Label
PostgreSQL, HTAP, OLTP, OLAP, Scenario and Performance Testing
background
PostgreSQL is a database with a long history, which can be traced back to 1973. It was first awarded by the 2014 Computer Turing Prize winner and the originator of relational database. Michael_Stonebraker PostgreSQL has similar functions, performance, architecture and stability as Oracle.
The PostgreSQL community has many contributors, from all walks of life around the world. Over the years, PostgreSQL releases a large version every year, known for its enduring vitality and stability.
In October 2017, PostgreSQL released version 10, which carries many amazing features. The goal is to meet the requirements of mixed HTAP scenarios of OLAP and OLTP:
PostgreSQL 10 features, the most popular HTAP database for developers
1. Multi-core Parallel Enhancement
2. fdw aggregation push-down
3. Logical Subscription
4, zoning
5. Multi-copies at the financial level
6. json, jsonb full-text retrieval
7. There are also some features of plug-in form, such as vector computing, JIT, SQL graph computing, SQL stream computing, distributed parallel computing, time series processing, gene sequencing, chemical analysis, image analysis, etc.

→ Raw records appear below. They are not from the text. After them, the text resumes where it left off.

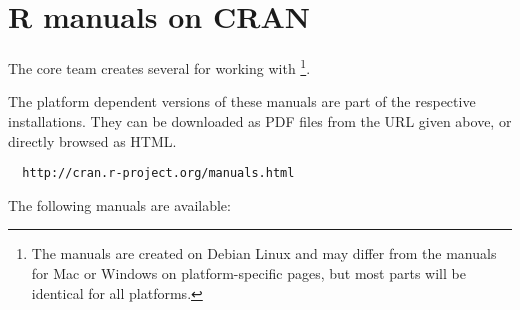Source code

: 
\chapter{R manuals on CRAN}


The \RR{} core team creates several
for working with \RR{}\footnote{
  The manuals are created on Debian Linux and may differ from the manuals for Mac
  or Windows on platform-specific pages, but most parts will be identical for
  all platforms.}.


The platform dependent versions of these manuals are part of the respective
\RR{} installations. They can be downloaded as PDF files from the URL given
above, or directly browsed as HTML.

\begin{verbatim}
  http://cran.r-project.org/manuals.html
\end{verbatim}


The following manuals are available:


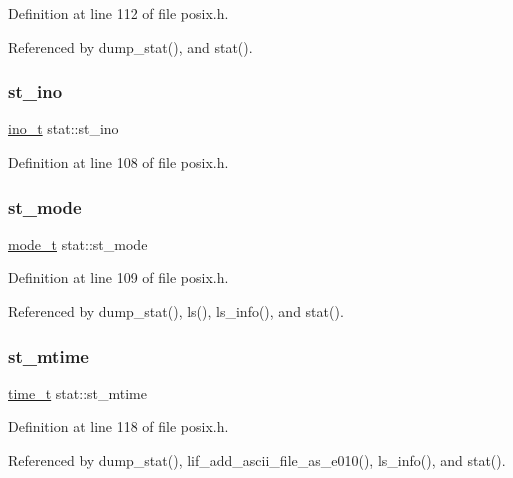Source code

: Definition at line 112 of file posix.\+h.



Referenced by dump\+\_\+stat(), and stat().

\mbox{\label{structstat_a9769ed8f0d4c5a9f329c32bc92479d56}} 
\subsubsection{\texorpdfstring{st\+\_\+ino}{st\_ino}}
{\footnotesize\ttfamily \hyperlink{posix_8h_aed4e918b44240739869c4bdb1c4787a9}{ino\+\_\+t} stat\+::st\+\_\+ino}



Definition at line 108 of file posix.\+h.

\mbox{\label{structstat_a5cbdd829011af82ba61e83773bbcbc7d}} 
\subsubsection{\texorpdfstring{st\+\_\+mode}{st\_mode}}
{\footnotesize\ttfamily \hyperlink{posix_8h_af8f4385bb42836d1e3ad4fea9d71d1b9}{mode\+\_\+t} stat\+::st\+\_\+mode}



Definition at line 109 of file posix.\+h.



Referenced by dump\+\_\+stat(), ls(), ls\+\_\+info(), and stat().

\mbox{\label{structstat_a77e235090f8cb6897f1c0ce65689006b}} 
\subsubsection{\texorpdfstring{st\+\_\+mtime}{st\_mtime}}
{\footnotesize\ttfamily \hyperlink{time_8h_a3346b04b0420b32ccf6b706551b70762}{time\+\_\+t} stat\+::st\+\_\+mtime}



Definition at line 118 of file posix.\+h.



Referenced by dump\+\_\+stat(), lif\+\_\+add\+\_\+ascii\+\_\+file\+\_\+as\+\_\+e010(), ls\+\_\+info(), and stat().

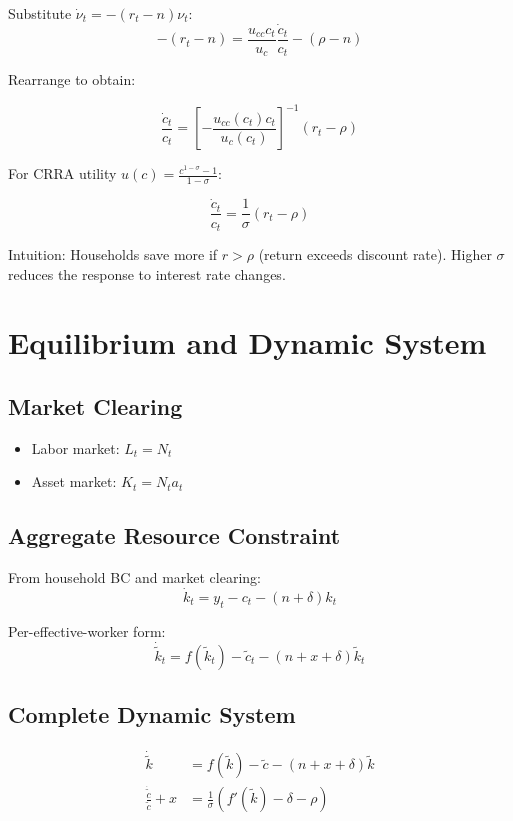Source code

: \documentclass[a4paper,11pt]{article}
\newcommand{\ktilde}{\tilde{k}}
\newcommand{\ctilde}{\tilde{c}}
\begin{document}
Substitute $\dot{\nu}_t = -(r_t - n)\nu_t$:
\[
-(r_t - n) = \frac{u_{cc} c_t}{u_c} \frac{\dot{c}_t}{c_t} - (\rho - n)
\]

Rearrange to obtain:

\begin{resultbox}
\[
\frac{\dot{c}_t}{c_t} = \left[ -\frac{u_{cc}(c_t) c_t}{u_c(c_t)} \right]^{-1} (r_t - \rho)
\tag{Euler Equation (General)}
\]
\end{resultbox}

For CRRA utility $u(c) = \frac{c^{1-\sigma} - 1}{1-\sigma}$:

\begin{resultbox}
\[
\boxed{\frac{\dot{c}_t}{c_t} = \frac{1}{\sigma}(r_t - \rho)}
\tag{Euler Equation (CRRA)}
\]
\end{resultbox}

Intuition: Households save more if $r > \rho$ (return exceeds discount rate). Higher $\sigma$ reduces the response to interest rate changes.

\clearpage

\section*{Equilibrium and Dynamic System}

\subsection*{Market Clearing}
\begin{itemize}
    \item Labor market: $L_t = N_t$
    \item Asset market: $K_t = N_t a_t$
\end{itemize}

\subsection*{Aggregate Resource Constraint}
From household BC and market clearing:
\[
\dot{k}_t = y_t - c_t - (n + \delta)k_t
\tag{Per worker}
\]

Per-effective-worker form:
\[
\dot{\ktilde}_t = f(\ktilde_t) - \ctilde_t - (n + x + \delta)\ktilde_t
\tag{Per effective}
\]

\subsection*{Complete Dynamic System}
\[
\begin{aligned}
\dot{\ktilde} &= f(\ktilde) - \ctilde - (n + x + \delta)\ktilde \\
\frac{\dot{\ctilde}}{\ctilde} + x &= \frac{1}{\sigma}(f'(\ktilde) - \delta - \rho)
\end{aligned}
\]
\end{document}
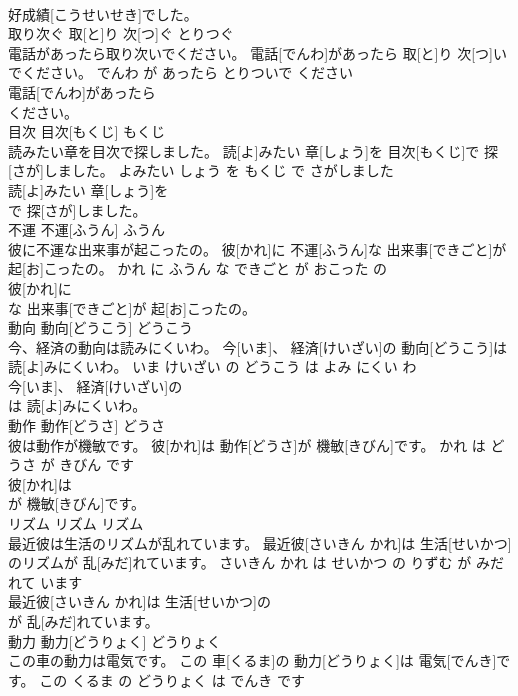 \documentclass[8pt]{extreport}
\begin{document}
\begin{CJK}{UTF8}{min}
\\	好成績[こうせいせき]でした。			
\\	取り次ぐ	取[と]り 次[つ]ぐ	とりつぐ	
\\	電話があったら取り次いでください。	電話[でんわ]があったら 取[と]り 次[つ]いでください。	でんわ が あったら とりついで ください	
\\	電話[でんわ]があったら
\\	ください。			
\\	目次	目次[もくじ]	もくじ	
\\	読みたい章を目次で探しました。	読[よ]みたい 章[しょう]を 目次[もくじ]で 探[さが]しました。	よみたい しょう を もくじ で さがしました	
\\	読[よ]みたい 章[しょう]を
\\	で 探[さが]しました。			
\\	不運	不運[ふうん]	ふうん	
\\	彼に不運な出来事が起こったの。	彼[かれ]に 不運[ふうん]な 出来事[できごと]が 起[お]こったの。	かれ に ふうん な できごと が おこった の	
\\	彼[かれ]に
\\	な 出来事[できごと]が 起[お]こったの。			
\\	動向	動向[どうこう]	どうこう	
\\	今、経済の動向は読みにくいわ。	今[いま]、 経済[けいざい]の 動向[どうこう]は 読[よ]みにくいわ。	いま けいざい の どうこう は よみ にくい わ	
\\	今[いま]、 経済[けいざい]の
\\	は 読[よ]みにくいわ。			
\\	動作	動作[どうさ]	どうさ	
\\	彼は動作が機敏です。	彼[かれ]は 動作[どうさ]が 機敏[きびん]です。	かれ は どうさ が きびん です	
\\	彼[かれ]は
\\	が 機敏[きびん]です。			
\\	リズム	リズム	リズム	
\\	最近彼は生活のリズムが乱れています。	最近彼[さいきん かれ]は 生活[せいかつ]のリズムが 乱[みだ]れています。	さいきん かれ は せいかつ の りずむ が みだれて います	
\\	最近彼[さいきん かれ]は 生活[せいかつ]の
\\	が 乱[みだ]れています。			
\\	動力	動力[どうりょく]	どうりょく	
\\	この車の動力は電気です。	この 車[くるま]の 動力[どうりょく]は 電気[でんき]です。	この くるま の どうりょく は でんき です	

\end{CJK}
\end{document}
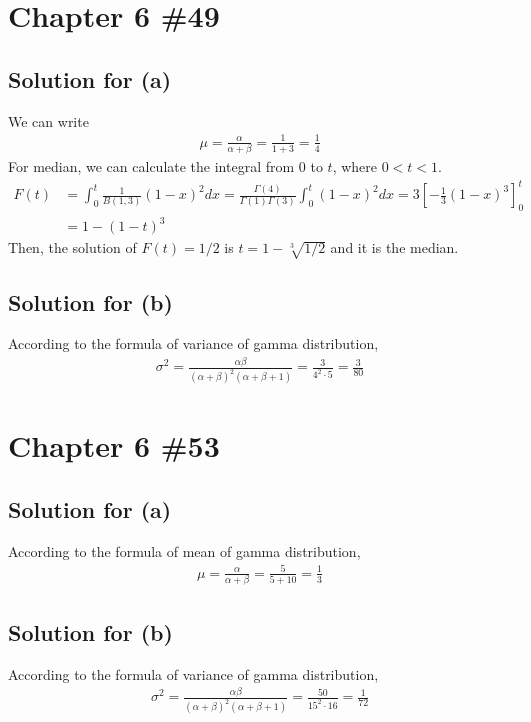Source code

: \documentclass{scrartcl}
\begin{document}
\section{Chapter 6 \#49}
\subsection{Solution for (a)}
We can write
\begin{align*}
  \mu = \frac{\alpha}{\alpha + \beta} = \frac{1}{1 + 3} = \frac{1}{4}
\end{align*}
For median, we can calculate the integral from 0 to \(t\), where \(0 < t < 1\).
\begin{align*}
  F(t)
  &= \int^t_0 \frac{1}{B(1, 3)} (1 - x)^2 dx
  = \frac{\Gamma(4)}{\Gamma(1) \Gamma(3)} \int^t_0 (1 - x)^2 dx
  = 3 \left[ -\frac{1}{3} (1 - x)^3 \right]^t_0 \\
  &= 1 - (1 - t)^3
\end{align*}
Then, the solution of \(F(t) = 1/2\) is \(t = 1 - \sqrt[3]{1/2}\) and it is the
median.

\subsection{Solution for (b)}
According to the formula of variance of gamma distribution,
\begin{align*}
  \sigma^2
  = \frac{\alpha \beta}{(\alpha + \beta)^2 (\alpha + \beta + 1)}
  = \frac{3}{4^2 \cdot 5}
  = \frac{3}{80}
\end{align*}

\section{Chapter 6 \#53}
\subsection{Solution for (a)}
According to the formula of mean of gamma distribution,
\begin{align*}
  \mu
  = \frac{\alpha}{\alpha + \beta}
  = \frac{5}{5 + 10}
  = \frac{1}{3}
\end{align*}

\subsection{Solution for (b)}
According to the formula of variance of gamma distribution,
\begin{align*}
  \sigma^2
  = \frac{\alpha \beta}{(\alpha + \beta)^2 (\alpha + \beta + 1)}
  = \frac{50}{15^2 \cdot 16}
  = \frac{1}{72}
\end{align*}
\end{document}
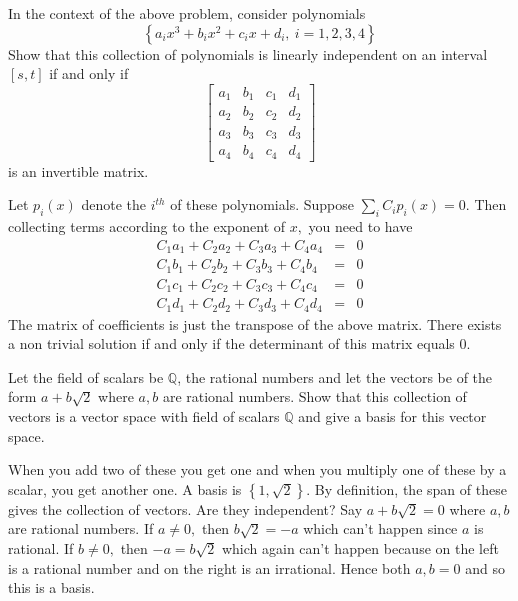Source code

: \documentclass{ximera}
\begin{document}
\begin{problem}\label{prb:10.59} In the context of the above problem, consider polynomials
\begin{equation*}
\left\{ a_{i}x^{3}+b_{i}x^{2}+c_{i}x+d_{i},\ i=1,2,3,4\right\}
\end{equation*}
Show that this collection of polynomials is linearly independent on an
interval $\left[ s,t\right] $ if and only if
\begin{equation*}
\left[
\begin{array}{cccc}
a_{1} & b_{1} & c_{1} & d_{1} \\
a_{2} & b_{2} & c_{2} & d_{2} \\
a_{3} & b_{3} & c_{3} & d_{3} \\
a_{4} & b_{4} & c_{4} & d_{4}
\end{array}
\right]
\end{equation*}
is an invertible matrix.
\begin{hint}
Let $p_{i}\left( x\right) $ denote the $i^{th}$ of
these polynomials. Suppose $\sum_{i}C_{i}p_{i}\left( x\right) =0.$ Then
collecting terms according to the exponent of $x,$ you need to have
\begin{eqnarray*}
C_{1}a_{1}+C_{2}a_{2}+C_{3}a_{3}+C_{4}a_{4} &=&0 \\
C_{1}b_{1}+C_{2}b_{2}+C_{3}b_{3}+C_{4}b_{4} &=&0 \\
C_{1}c_{1}+C_{2}c_{2}+C_{3}c_{3}+C_{4}c_{4} &=&0 \\
C_{1}d_{1}+C_{2}d_{2}+C_{3}d_{3}+C_{4}d_{4} &=&0
\end{eqnarray*}
The matrix of coefficients is just the transpose of the above matrix. There
exists a non trivial solution if and only if the determinant of this matrix
equals 0.
\end{hint}
\end{problem}

\begin{problem}\label{prb:10.60} Let the field of scalars be $\mathbb{Q}$, the rational numbers and let
the vectors be of the form $a+b\sqrt{2}$ where $a,b$ are rational numbers.
Show that this collection of vectors is a vector space with field of scalars
$\mathbb{Q}$ and give a basis for this vector space.
\begin{hint}
When you add two of these you get one and when you multiply one of these by
a scalar, you get another one. A basis is $\left\{ 1,\sqrt{2}\right\} $. By
definition, the span of these gives the collection of vectors. Are they
independent? Say $a+b\sqrt{2}=0$ where $a,b$ are rational numbers. If $a\neq
0,$ then $b\sqrt{2}=-a$ which can't happen since $a$ is rational. If $b\neq
0,$ then $-a=b\sqrt{2}$ which again can't happen because on the left is a
rational number and on the right is an irrational. Hence both $a,b=0$ and so
this is a basis.
\end{hint}
\end{problem}
\end{document}
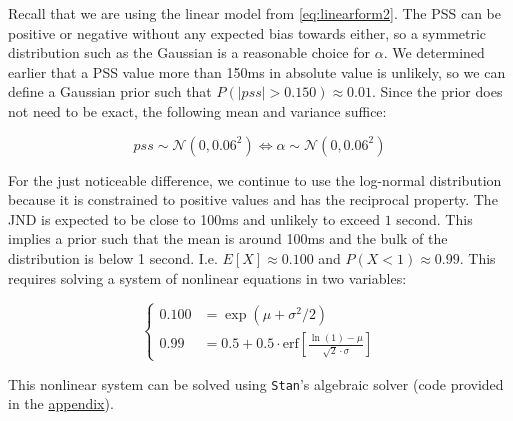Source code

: \documentclass[11pt, oneside, openany]{scrbook}
\newenvironment{Shaded}{\begin{snugshade}}{\end{snugshade}}
\newcommand{\CommentTok}[1]{\textcolor[rgb]{0.56,0.35,0.01}{\textit{#1}}}
\newcommand{\DataTypeTok}[1]{\textcolor[rgb]{0.13,0.29,0.53}{#1}}
\newcommand{\DecValTok}[1]{\textcolor[rgb]{0.00,0.00,0.81}{#1}}
\newcommand{\KeywordTok}[1]{\textcolor[rgb]{0.13,0.29,0.53}{\textbf{#1}}}
\newcommand{\NormalTok}[1]{#1}
\newcommand{\OperatorTok}[1]{\textcolor[rgb]{0.81,0.36,0.00}{\textbf{#1}}}
\newcommand{\StringTok}[1]{\textcolor[rgb]{0.31,0.60,0.02}{#1}}
\begin{document}
Recall that we are using the linear model from \eqref{eq:linearform2}. The PSS can be positive or negative without any expected bias towards either, so a symmetric distribution such as the Gaussian is a reasonable choice for \(\alpha\). We determined earlier that a PSS value more than 150ms in absolute value is unlikely, so we can define a Gaussian prior such that \(P(|pss| > 0.150) \approx 0.01\). Since the prior does not need to be exact, the following mean and variance suffice:

\[
pss \sim \mathcal{N}(0, 0.06^2) \Longleftrightarrow \alpha \sim \mathcal{N}(0, 0.06^2)
\]

For the just noticeable difference, we continue to use the log-normal distribution because it is constrained to positive values and has the reciprocal property. The JND is expected to be close to 100ms and unlikely to exceed \(1\) second. This implies a prior such that the mean is around 100ms and the bulk of the distribution is below 1 second. I.e. \(E[X] \approx 0.100\) and \(P(X < 1) \approx 0.99\). This requires solving a system of nonlinear equations in two variables:


\[
\begin{cases}
0.100 &= \exp\left(\mu + \sigma^2 / 2\right) \\
0.99 &= 0.5 + 0.5 \cdot \mathrm{erf}\left[\frac{\ln (1) - \mu}{\sqrt{2} \cdot \sigma}\right]
\end{cases}
\]

This nonlinear system can be solved using \texttt{Stan}'s algebraic solver (code provided in the \protect\hyperlink{code}{appendix}).


\begin{Shaded}
\end{Shaded}
\end{document}

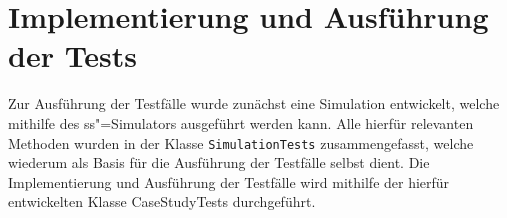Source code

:\chapter{Implementierung und Ausführung der Tests}
\label{chap:testExecution}

Zur Ausführung der Testfälle wurde zunächst eine Simulation entwickelt, welche mithilfe des \ac{ss}"=Simulators ausgeführt werden kann.
Alle hierfür relevanten Methoden wurden in der Klasse \texttt{SimulationTests} zusammengefasst, welche wiederum als Basis für die Ausführung der Testfälle selbst dient.
Die Implementierung und Ausführung der Testfälle wird mithilfe der hierfür entwickelten Klasse \ac{CaseStudyTests} durchgeführt.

PostgreSQL can be seen in various application scenarios:
PostgreSQL has developed very rapidly in recent years. From the database scoring trend of dbranking, a well-known database evaluation website, we can see the upward trend of PostgreSQL:
From the annual community meetings held in PostgreSQL China, we can see the same trend. More and more companies are participating, more and more companies are sharing, and more and more subjects are shared. They span traditional enterprises, Internet, medical, financial, state-owned enterprises, logistics, e-commerce, social networking, vehicle networking, sharing XX, cloud, game, public transport, aviation, railway, military, training. Training, consulting services, etc.
The next series of articles will introduce various application scenarios and corresponding performance indicators of PostgreSQL.
Environmental Science
Reference to Environmental Deployment Method:
Aliyun ECS: 56 core, 224G, 1.5TB*2 SSD cloud disk.
Operating System: CentOS 7.4 x64
Database version: PostgreSQL 10
PS: The CPU and IO performance of ECS is discounted by physical opportunity, and can be estimated by one-fold performance decline. Running physical mainframe can be estimated by multiplying the performance tested here by 2.
Scenario-Sorting, Indexing (OLTP+OLAP)
1, background
1. In OLTP, sorting is usually the sorting of small data sets.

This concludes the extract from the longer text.